The writing itself never does become routine, because you don’t know where it comes from, and you can’t know how long it will last. Forever, you hope, whatever finite number of years that turns out to be. Meanwhile, you hope to keep surprising yourself and pleasing others.

 

I’ve often wished it were still possible to make a living writing just short stories. I came close to doing it for a year or two, around 1970 and 1971, when there were markets galore and short work paid more per word, and per day, than novels were bringing in. I tried to write a thousand words a day (which became 500 words of final copy), and I kept track on a clipboard beside my typewriter. There was a special charm to that kind of writing. I’d always have several stories in some stage of incompletion; while I showered in the morning I’d either come up with a new idea or decide which in-progress story I’d work on.

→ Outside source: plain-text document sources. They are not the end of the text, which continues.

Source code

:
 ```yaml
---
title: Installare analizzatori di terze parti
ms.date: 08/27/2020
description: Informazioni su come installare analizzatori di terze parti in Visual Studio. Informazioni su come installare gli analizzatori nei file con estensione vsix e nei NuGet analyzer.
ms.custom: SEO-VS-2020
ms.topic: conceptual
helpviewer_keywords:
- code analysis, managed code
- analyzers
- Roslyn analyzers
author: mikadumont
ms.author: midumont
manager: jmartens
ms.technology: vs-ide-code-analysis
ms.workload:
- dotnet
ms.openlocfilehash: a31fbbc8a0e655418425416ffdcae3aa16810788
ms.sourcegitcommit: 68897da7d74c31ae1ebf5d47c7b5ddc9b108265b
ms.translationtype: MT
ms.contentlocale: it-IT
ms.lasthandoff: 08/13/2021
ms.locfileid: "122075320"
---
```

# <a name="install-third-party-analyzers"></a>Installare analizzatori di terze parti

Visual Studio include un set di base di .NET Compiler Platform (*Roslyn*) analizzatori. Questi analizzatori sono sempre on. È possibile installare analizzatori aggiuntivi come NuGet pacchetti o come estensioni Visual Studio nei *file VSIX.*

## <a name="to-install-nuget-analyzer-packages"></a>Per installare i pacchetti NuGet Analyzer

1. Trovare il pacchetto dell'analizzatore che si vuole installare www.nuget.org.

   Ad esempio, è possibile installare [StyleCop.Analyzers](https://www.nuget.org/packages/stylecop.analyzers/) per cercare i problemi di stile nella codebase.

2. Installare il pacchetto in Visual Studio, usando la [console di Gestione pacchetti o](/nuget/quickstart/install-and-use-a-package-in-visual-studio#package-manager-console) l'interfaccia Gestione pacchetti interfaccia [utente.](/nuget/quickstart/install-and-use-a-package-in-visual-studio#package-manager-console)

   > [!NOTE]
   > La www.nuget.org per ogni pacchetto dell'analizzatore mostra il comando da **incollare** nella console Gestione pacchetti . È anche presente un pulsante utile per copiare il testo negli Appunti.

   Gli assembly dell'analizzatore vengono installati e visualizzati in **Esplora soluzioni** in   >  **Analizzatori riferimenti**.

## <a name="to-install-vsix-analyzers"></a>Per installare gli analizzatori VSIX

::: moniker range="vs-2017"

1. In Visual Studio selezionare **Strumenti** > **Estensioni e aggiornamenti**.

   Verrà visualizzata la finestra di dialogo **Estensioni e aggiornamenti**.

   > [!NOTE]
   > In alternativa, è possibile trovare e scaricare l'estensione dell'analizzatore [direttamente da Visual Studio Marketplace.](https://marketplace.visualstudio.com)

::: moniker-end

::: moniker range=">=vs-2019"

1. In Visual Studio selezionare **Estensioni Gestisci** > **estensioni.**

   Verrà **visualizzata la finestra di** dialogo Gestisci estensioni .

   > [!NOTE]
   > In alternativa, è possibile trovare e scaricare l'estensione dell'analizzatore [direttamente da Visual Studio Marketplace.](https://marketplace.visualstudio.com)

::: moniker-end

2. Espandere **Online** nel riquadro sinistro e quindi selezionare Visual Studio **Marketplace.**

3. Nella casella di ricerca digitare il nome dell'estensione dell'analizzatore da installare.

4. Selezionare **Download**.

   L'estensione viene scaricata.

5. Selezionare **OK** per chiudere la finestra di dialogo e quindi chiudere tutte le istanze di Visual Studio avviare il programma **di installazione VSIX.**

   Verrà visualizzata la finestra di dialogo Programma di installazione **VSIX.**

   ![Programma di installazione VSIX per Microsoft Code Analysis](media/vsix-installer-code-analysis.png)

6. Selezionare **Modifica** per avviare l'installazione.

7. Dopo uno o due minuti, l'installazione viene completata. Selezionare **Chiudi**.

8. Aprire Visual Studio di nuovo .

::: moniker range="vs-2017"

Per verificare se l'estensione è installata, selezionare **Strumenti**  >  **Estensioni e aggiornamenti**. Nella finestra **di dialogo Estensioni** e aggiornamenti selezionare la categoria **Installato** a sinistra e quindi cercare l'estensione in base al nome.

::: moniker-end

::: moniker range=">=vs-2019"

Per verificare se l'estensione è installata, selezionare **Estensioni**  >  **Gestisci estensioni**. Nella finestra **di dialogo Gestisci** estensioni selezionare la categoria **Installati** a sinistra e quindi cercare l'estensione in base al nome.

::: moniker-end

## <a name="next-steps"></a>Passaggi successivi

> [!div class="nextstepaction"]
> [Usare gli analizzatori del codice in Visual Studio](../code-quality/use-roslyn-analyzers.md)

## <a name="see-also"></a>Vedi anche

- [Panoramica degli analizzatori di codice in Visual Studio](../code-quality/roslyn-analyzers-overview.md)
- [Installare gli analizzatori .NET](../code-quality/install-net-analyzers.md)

Then get the coffee percolating and sit down with a fresh stack of paper, and have at it.

 

One thing that a novelist misses, that a short story writer has all the time, is the satisfaction of being near completion. And though finishing a novel that you’ve spent a year or more on is a special satisfaction, well, you do only get it once a year or so.

 

I don’t know much about Charles Dickens, but they say that when he was writing short stories and came to the end of one, he inscribed a little flourish of a curlicue, and set down his pen. I do know how that feels, even though now it physically may be pulling a piece of paper out of the machine, or just hitting Command-S and sitting back. A job well done, or at least done as well as you can.

 

Here are some I’m still satisfied with.

 

~ * ~

 

 

 

 

 

 

INTRODUCTION TO “HERO”

 

I remember the day I started “Hero”—probably the most important day in my writing life, since that turned out to be the beginning of
The Forever War.
At the time, though, I was just idly typing.

 

My wife and I had driven down to Florida, to visit fellow writer Keith Laumer and escape the snows of Washington, D.C. The second day we were at his place—a modernist mansion on a wild island in the middle of nowhere—she and Keith drove into town for groceries, and I sat down at the dining room table with my manual typewriter and absolutely no idea of what to write.

 

I had been out of the Army for a year and a half, and had a vague ambition to write a science-fiction war story. So I remembered an absurd day in Basic Training, slogging through midnight snow supposedly training for jungle warfare, when they herded us into a frigid Quonset Hut where a young lieutenant stepped up onto a podium and intoned “Tonight we’re going to show you eight silent ways to kill a man.”

 

None of the methods articulated in the speech was particularly useful, as it turned out. But a couple of years later, I started a career with it.